Work instruction:
Every entry in the listing below has to be given again exactly.

Input for this task:
============================================================

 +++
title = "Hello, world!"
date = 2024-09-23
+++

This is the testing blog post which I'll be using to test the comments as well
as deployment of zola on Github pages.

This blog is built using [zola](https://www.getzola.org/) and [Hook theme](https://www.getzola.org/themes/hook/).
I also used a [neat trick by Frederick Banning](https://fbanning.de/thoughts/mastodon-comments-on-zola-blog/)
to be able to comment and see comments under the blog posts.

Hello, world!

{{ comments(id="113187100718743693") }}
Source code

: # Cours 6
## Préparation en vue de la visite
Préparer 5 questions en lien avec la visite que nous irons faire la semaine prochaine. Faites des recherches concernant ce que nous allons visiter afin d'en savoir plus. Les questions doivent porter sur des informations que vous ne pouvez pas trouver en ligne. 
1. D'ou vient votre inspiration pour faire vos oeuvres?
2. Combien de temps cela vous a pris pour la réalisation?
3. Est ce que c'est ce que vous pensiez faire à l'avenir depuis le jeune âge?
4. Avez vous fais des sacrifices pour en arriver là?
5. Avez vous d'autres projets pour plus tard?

============================================================

Answer to this problem:
 +++
title = "Hello, world!"
date = 2024-09-23
+++

This is the testing blog post which I'll be using to test the comments as well
as deployment of zola on Github pages.

This blog is built using [zola](https://www.getzola.org/) and [Hook theme](https://www.getzola.org/themes/hook/).
I also used a [neat trick by Frederick Banning](https://fbanning.de/thoughts/mastodon-comments-on-zola-blog/)
to be able to comment and see comments under the blog posts.

Hello, world!

{{ comments(id="113187100718743693") }}
Source code

: # Cours 6
## Préparation en vue de la visite
Préparer 5 questions en lien avec la visite que nous irons faire la semaine prochaine. Faites des recherches concernant ce que nous allons visiter afin d'en savoir plus. Les questions doivent porter sur des informations que vous ne pouvez pas trouver en ligne. 
1. D'ou vient votre inspiration pour faire vos oeuvres?
2. Combien de temps cela vous a pris pour la réalisation?
3. Est ce que c'est ce que vous pensiez faire à l'avenir depuis le jeune âge?
4. Avez vous fais des sacrifices pour en arriver là?
5. Avez vous d'autres projets pour plus tard?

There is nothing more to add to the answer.